Symphony Hall *****

The Benevolent Fund concert is one of the joyous highlights of the CBSO calendar, all performers (including conductor and soloists) as well as stage-staff and many others giving their services free, and bucket-collections overflowing in the cause of aid to CBSO members in need of medical help or assistance of other kinds. I am proud to reveal that the Fund is one of the few beneficiaries in my will, so great is the pleasure the orchestra has given me over nearly 60 years.

Another joy of the event is the appearance of so many well-loved faces from the orchestra’s past, now swelling the audience to relish how far the CBSO has advanced even since their own glory-days.

And advanced it certainly has, with an almost inconceivably glittering future beckoning under Kazuki Yamada, who barely a week into his official appointment as Principal Conductor presided over this all-Russian programme (nul points to those who would banish that country’s great creative icons from the cultural map).

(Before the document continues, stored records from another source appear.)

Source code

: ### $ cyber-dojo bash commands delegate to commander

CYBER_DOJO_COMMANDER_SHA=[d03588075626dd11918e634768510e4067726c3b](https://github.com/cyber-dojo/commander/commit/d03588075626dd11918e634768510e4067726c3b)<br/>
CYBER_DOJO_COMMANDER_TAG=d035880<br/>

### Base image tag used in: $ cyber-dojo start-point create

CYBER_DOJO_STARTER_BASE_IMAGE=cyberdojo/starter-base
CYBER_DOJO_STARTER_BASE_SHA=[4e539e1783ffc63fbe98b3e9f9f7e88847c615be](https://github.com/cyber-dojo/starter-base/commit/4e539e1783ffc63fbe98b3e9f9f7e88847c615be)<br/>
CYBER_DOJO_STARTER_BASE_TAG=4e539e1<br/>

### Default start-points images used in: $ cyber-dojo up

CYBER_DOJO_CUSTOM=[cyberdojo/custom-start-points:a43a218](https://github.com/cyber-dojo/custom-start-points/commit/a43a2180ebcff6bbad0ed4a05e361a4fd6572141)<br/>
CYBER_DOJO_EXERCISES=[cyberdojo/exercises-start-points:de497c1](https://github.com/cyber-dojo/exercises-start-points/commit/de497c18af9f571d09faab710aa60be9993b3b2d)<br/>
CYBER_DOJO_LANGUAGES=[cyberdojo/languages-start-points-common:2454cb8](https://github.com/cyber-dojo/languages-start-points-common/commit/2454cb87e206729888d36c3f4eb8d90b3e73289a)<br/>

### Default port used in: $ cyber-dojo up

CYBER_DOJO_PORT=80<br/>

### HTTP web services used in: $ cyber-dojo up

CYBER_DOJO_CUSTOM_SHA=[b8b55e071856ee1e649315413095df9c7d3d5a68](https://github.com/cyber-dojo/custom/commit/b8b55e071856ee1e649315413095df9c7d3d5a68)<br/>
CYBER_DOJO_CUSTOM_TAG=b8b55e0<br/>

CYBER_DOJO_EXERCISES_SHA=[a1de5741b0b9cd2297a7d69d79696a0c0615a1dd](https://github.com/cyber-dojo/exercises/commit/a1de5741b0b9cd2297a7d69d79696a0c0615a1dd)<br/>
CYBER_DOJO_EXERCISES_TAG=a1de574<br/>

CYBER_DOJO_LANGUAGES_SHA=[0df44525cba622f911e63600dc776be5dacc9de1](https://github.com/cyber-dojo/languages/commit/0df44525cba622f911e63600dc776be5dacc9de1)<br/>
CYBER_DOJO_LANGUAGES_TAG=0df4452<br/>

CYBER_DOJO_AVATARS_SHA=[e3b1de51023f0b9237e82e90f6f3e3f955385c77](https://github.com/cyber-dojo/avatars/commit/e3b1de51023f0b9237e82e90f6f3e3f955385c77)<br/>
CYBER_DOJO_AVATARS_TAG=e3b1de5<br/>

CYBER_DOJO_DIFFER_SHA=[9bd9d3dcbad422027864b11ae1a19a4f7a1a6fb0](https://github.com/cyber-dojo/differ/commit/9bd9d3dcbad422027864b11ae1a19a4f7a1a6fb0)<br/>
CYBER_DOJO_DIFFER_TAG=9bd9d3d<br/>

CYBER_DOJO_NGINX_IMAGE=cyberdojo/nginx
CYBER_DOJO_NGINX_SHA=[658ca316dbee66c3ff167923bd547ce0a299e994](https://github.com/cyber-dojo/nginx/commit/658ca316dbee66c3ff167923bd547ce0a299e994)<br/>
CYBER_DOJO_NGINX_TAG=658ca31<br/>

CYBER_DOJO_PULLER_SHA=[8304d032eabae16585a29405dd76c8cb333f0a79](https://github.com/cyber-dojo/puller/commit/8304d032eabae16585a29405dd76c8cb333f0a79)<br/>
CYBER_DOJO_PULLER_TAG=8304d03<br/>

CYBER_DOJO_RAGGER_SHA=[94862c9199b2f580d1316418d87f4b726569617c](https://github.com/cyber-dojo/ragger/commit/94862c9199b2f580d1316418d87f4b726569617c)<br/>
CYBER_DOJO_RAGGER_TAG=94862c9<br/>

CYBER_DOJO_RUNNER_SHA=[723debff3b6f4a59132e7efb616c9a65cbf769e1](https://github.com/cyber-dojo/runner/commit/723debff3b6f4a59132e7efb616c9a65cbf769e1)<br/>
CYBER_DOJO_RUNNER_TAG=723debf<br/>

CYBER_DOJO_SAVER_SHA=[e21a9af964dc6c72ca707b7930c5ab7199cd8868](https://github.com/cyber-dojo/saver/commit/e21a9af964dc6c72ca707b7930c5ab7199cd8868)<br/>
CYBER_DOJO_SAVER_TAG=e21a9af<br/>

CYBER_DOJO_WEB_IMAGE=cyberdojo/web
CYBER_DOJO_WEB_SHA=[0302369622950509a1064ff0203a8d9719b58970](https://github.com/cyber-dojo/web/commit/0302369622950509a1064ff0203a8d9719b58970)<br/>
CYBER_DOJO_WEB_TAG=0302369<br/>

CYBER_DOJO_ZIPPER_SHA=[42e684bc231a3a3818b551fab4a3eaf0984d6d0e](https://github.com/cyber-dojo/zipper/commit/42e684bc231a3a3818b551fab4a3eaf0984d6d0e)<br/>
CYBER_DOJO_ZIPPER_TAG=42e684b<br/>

Yamada never stops! He has obviously rehearsed brilliantly, but in performance he is mega-active, sculpting and cajoling, dancing and wheedling, and the players respond with instinctive interaction. Tchaikovsky’s Romeo and Juliet Overture was the perfect vehicle to display this relationship, winds so sombre, cloaked in the chant-like laments, strings crisp and cutting in the stormy outbursts, tempi so well-judged as the tragedy unfolded. (I was to hear another performance of this wonderful piece four-and-a-half hours later, as you can read in my Leamington Festival review).

Lighter stuff came with Shostakovich’s First Piano Concerto, Freddy Kempf agile and articulate at the keyboard, and Alison Balsom interjecting her trumpet so significantly and game-changingly at crucial points (this was originally intended as a trumpet concerto). The threads throughout this concerto are so crucial, and it was heartening to see the alertness passing between Balsom to Kempf and on to Yamada, dancing along with the CBSO strings.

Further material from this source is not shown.